__INSTRUCTIONS TO FOLLOW__:
Pick out each line in these entries that contains the string "downloads".

__DATA FOR THIS TASK__:
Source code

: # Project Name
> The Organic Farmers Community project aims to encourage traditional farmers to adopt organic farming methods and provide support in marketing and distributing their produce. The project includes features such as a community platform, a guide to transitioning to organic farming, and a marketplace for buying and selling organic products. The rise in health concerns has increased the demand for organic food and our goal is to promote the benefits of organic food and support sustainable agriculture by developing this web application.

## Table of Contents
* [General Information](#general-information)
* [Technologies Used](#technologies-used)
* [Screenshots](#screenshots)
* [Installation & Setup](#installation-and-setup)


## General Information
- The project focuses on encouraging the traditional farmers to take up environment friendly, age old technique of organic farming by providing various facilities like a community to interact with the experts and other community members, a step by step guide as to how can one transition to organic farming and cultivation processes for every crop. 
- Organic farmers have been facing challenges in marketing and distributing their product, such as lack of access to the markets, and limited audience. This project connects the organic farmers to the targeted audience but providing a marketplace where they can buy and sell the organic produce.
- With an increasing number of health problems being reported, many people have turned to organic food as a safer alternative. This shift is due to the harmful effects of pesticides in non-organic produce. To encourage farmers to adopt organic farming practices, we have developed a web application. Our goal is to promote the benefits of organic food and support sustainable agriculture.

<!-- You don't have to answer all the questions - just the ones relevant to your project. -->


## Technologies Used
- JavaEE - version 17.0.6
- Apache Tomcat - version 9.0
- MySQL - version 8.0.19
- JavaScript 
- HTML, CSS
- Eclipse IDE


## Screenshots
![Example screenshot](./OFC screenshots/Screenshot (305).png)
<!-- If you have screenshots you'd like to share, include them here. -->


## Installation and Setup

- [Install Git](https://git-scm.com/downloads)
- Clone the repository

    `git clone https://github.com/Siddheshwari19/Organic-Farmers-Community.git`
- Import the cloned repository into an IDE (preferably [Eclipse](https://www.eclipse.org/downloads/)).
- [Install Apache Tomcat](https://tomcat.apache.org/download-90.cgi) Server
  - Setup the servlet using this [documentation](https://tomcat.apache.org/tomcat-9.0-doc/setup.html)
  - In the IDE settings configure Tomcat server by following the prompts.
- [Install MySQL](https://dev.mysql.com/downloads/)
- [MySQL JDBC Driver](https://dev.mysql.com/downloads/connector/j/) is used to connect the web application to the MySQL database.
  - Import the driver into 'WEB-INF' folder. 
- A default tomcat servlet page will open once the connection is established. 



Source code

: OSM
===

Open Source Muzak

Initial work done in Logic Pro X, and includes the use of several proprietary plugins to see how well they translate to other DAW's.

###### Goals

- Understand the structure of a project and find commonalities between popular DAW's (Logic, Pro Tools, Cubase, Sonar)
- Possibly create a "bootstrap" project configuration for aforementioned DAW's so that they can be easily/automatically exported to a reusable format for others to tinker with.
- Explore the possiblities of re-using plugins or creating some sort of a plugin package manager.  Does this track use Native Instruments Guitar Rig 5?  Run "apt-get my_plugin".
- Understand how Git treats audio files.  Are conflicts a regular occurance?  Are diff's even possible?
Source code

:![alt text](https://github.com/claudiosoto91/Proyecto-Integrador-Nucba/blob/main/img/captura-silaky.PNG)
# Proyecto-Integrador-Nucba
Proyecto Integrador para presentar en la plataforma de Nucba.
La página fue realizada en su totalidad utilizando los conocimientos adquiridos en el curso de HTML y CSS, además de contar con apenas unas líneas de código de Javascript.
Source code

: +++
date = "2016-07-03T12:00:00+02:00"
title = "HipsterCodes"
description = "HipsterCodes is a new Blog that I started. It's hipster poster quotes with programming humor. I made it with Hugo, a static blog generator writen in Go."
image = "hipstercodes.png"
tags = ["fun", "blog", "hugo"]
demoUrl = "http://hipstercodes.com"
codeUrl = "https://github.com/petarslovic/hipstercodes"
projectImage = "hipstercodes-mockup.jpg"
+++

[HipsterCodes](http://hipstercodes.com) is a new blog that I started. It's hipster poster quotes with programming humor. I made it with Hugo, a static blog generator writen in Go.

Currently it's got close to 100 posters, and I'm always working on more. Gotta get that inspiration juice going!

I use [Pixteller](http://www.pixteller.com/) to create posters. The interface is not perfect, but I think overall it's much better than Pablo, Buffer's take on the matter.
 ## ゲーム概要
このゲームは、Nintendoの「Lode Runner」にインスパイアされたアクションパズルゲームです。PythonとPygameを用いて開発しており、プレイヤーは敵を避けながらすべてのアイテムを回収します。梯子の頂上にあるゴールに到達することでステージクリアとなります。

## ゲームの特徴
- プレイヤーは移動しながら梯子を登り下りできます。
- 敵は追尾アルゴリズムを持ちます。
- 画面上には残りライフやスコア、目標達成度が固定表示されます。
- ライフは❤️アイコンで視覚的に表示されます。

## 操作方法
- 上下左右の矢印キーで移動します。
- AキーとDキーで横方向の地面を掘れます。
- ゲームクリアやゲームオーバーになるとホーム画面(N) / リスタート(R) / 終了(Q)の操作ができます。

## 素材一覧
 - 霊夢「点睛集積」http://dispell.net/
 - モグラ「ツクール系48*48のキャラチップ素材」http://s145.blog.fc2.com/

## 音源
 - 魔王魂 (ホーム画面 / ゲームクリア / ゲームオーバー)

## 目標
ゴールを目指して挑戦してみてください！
==
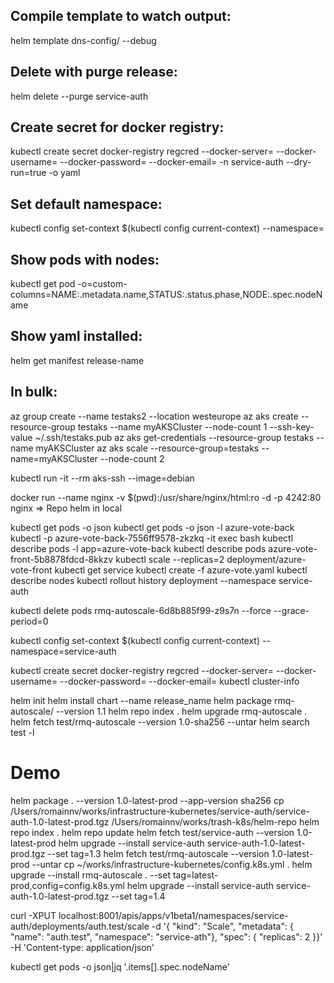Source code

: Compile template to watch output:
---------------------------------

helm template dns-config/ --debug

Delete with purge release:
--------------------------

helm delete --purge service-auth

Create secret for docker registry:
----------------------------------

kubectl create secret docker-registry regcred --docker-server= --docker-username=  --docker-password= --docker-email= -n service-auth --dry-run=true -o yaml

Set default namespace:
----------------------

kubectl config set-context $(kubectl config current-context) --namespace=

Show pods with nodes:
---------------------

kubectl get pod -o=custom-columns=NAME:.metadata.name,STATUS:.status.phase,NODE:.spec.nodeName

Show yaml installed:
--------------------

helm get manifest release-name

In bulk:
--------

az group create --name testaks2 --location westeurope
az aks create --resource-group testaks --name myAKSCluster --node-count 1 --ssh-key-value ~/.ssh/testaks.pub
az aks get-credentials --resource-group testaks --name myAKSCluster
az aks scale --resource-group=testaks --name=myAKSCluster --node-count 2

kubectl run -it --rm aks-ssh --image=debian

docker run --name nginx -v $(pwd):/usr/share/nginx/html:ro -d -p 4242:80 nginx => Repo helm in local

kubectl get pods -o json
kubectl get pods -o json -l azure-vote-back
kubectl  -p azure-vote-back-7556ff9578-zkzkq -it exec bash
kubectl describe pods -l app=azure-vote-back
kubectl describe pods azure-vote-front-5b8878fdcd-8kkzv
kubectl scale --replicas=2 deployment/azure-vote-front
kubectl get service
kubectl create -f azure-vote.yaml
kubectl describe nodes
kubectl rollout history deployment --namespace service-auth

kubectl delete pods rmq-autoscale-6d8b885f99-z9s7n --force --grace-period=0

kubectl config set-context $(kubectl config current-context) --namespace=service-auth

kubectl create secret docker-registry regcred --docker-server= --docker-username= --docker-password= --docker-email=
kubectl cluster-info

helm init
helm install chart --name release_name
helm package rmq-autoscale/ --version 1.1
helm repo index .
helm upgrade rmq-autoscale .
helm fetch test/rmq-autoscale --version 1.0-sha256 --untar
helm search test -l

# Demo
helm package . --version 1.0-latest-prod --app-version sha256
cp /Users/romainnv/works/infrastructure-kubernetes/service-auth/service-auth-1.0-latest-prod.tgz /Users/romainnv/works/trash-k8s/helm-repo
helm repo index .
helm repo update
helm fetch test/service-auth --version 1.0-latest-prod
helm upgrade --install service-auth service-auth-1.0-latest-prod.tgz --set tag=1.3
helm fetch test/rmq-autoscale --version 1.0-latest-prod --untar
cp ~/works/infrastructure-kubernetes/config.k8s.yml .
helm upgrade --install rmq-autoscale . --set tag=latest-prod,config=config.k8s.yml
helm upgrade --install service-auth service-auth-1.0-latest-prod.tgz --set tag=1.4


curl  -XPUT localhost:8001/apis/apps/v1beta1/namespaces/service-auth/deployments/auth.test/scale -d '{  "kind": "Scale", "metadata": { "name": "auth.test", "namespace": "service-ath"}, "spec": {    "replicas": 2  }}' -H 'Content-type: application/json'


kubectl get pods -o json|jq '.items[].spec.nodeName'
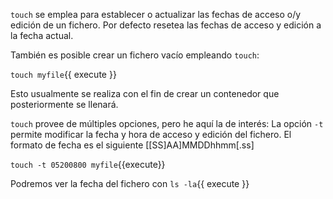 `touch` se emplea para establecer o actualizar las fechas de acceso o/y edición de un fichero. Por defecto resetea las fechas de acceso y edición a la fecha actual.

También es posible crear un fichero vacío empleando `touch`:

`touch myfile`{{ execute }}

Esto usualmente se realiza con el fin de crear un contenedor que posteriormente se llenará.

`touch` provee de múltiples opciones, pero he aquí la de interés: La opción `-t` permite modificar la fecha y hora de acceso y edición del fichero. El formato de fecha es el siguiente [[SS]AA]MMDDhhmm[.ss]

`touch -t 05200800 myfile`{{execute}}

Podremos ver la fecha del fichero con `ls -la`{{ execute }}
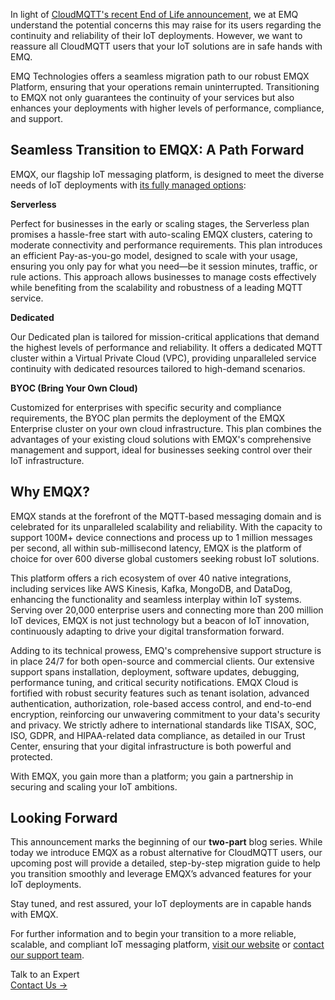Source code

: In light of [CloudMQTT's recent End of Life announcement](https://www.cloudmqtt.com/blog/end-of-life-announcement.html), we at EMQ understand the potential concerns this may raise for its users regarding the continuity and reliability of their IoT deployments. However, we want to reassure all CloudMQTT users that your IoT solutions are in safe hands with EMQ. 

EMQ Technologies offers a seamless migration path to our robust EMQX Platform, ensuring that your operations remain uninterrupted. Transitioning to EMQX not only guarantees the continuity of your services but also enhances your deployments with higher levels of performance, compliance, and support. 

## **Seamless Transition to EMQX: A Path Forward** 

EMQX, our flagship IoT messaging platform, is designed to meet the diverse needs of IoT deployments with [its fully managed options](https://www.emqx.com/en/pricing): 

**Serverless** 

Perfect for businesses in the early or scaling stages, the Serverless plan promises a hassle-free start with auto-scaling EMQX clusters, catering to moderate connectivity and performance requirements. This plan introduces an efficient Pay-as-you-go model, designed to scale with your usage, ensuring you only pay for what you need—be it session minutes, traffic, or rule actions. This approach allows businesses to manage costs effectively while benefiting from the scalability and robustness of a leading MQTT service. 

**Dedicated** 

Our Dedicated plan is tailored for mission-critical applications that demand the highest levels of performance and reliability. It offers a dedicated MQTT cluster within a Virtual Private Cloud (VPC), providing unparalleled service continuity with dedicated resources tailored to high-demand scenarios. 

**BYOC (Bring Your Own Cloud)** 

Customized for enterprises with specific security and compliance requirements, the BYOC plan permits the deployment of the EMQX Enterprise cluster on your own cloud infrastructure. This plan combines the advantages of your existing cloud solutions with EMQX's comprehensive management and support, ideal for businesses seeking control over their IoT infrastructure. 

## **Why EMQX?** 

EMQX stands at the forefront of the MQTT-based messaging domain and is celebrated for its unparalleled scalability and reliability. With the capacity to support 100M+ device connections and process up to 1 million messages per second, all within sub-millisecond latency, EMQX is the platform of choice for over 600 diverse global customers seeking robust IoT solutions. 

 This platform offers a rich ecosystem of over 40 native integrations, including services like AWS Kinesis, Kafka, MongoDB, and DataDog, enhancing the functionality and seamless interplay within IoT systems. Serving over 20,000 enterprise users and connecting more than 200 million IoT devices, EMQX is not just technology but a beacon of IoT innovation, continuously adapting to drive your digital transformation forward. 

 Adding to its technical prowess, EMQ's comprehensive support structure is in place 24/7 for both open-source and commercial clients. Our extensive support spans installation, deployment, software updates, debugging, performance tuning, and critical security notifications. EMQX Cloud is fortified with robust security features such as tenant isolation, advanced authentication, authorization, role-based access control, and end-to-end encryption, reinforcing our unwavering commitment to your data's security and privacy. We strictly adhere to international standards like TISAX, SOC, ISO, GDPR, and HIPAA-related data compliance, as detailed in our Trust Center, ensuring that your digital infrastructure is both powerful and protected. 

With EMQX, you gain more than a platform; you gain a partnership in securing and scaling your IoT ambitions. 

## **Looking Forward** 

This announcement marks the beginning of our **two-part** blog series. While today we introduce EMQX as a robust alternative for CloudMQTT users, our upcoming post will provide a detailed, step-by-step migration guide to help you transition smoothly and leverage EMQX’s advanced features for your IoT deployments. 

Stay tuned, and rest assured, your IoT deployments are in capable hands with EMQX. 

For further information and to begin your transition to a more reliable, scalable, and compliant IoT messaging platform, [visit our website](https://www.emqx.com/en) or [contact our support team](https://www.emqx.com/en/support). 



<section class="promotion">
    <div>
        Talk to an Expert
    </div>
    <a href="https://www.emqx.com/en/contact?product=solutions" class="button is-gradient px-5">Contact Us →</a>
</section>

__SOLUTION TO THIS TASK__:
- [Install Git](https://git-scm.com/downloads)
- Import the cloned repository into an IDE (preferably [Eclipse](https://www.eclipse.org/downloads/)).
- [Install MySQL](https://dev.mysql.com/downloads/)
- [MySQL JDBC Driver](https://dev.mysql.com/downloads/connector/j/) is used to connect the web application to the MySQL database.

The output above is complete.